#### Provided material:
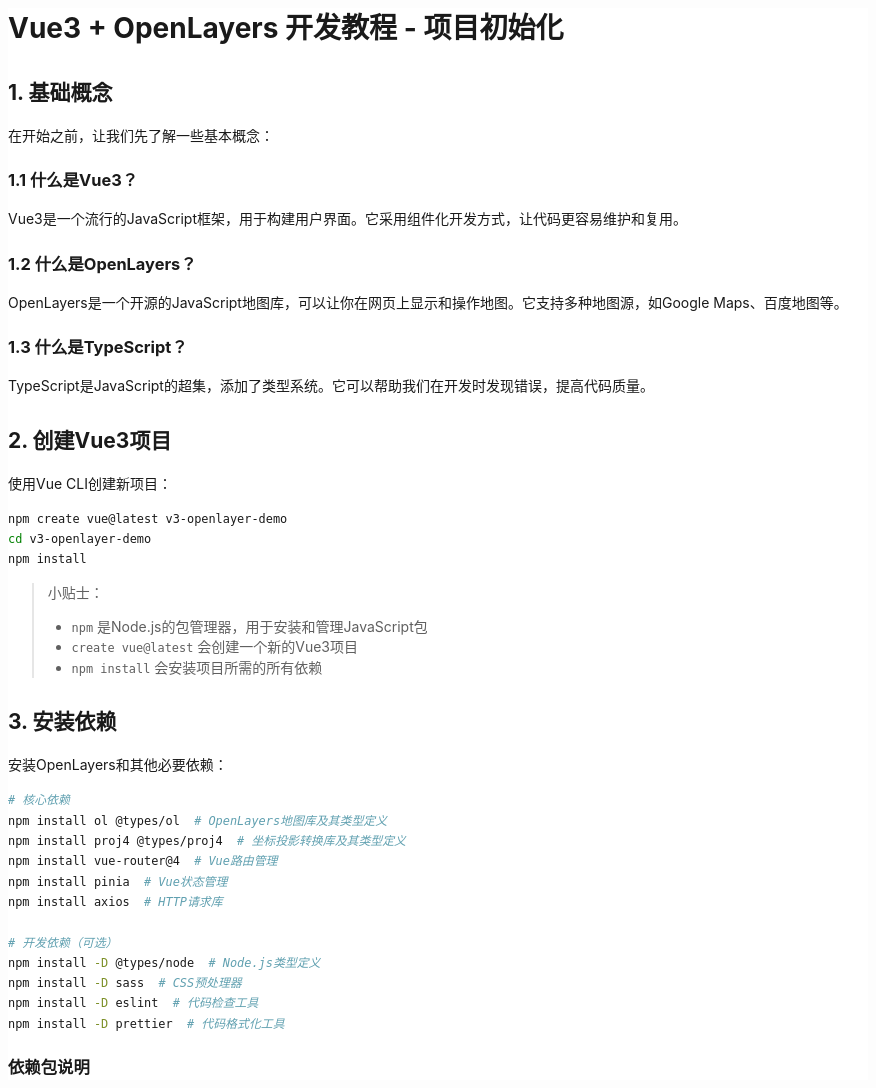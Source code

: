 # Vue3 + OpenLayers 开发教程 - 项目初始化

## 1. 基础概念

在开始之前，让我们先了解一些基本概念：

### 1.1 什么是Vue3？
Vue3是一个流行的JavaScript框架，用于构建用户界面。它采用组件化开发方式，让代码更容易维护和复用。

### 1.2 什么是OpenLayers？
OpenLayers是一个开源的JavaScript地图库，可以让你在网页上显示和操作地图。它支持多种地图源，如Google Maps、百度地图等。

### 1.3 什么是TypeScript？
TypeScript是JavaScript的超集，添加了类型系统。它可以帮助我们在开发时发现错误，提高代码质量。

## 2. 创建Vue3项目

使用Vue CLI创建新项目：

```bash
npm create vue@latest v3-openlayer-demo
cd v3-openlayer-demo
npm install
```

> 小贴士：
> - `npm` 是Node.js的包管理器，用于安装和管理JavaScript包
> - `create vue@latest` 会创建一个新的Vue3项目
> - `npm install` 会安装项目所需的所有依赖

## 3. 安装依赖

安装OpenLayers和其他必要依赖：

```bash
# 核心依赖
npm install ol @types/ol  # OpenLayers地图库及其类型定义
npm install proj4 @types/proj4  # 坐标投影转换库及其类型定义
npm install vue-router@4  # Vue路由管理
npm install pinia  # Vue状态管理
npm install axios  # HTTP请求库

# 开发依赖（可选）
npm install -D @types/node  # Node.js类型定义
npm install -D sass  # CSS预处理器
npm install -D eslint  # 代码检查工具
npm install -D prettier  # 代码格式化工具
```

### 依赖包说明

#### Exercise instructions:
Copy exactly, and only, the lines from the one containing "使用Vue CLI创建新项目：" through the last line of the listing.

#### Result of this task:
使用Vue CLI创建新项目：

```bash
npm create vue@latest v3-openlayer-demo
cd v3-openlayer-demo
npm install
```

> 小贴士：
> - `npm` 是Node.js的包管理器，用于安装和管理JavaScript包
> - `create vue@latest` 会创建一个新的Vue3项目
> - `npm install` 会安装项目所需的所有依赖

## 3. 安装依赖

安装OpenLayers和其他必要依赖：

```bash
# 核心依赖
npm install ol @types/ol  # OpenLayers地图库及其类型定义
npm install proj4 @types/proj4  # 坐标投影转换库及其类型定义
npm install vue-router@4  # Vue路由管理
npm install pinia  # Vue状态管理
npm install axios  # HTTP请求库

# 开发依赖（可选）
npm install -D @types/node  # Node.js类型定义
npm install -D sass  # CSS预处理器
npm install -D eslint  # 代码检查工具
npm install -D prettier  # 代码格式化工具
```

### 依赖包说明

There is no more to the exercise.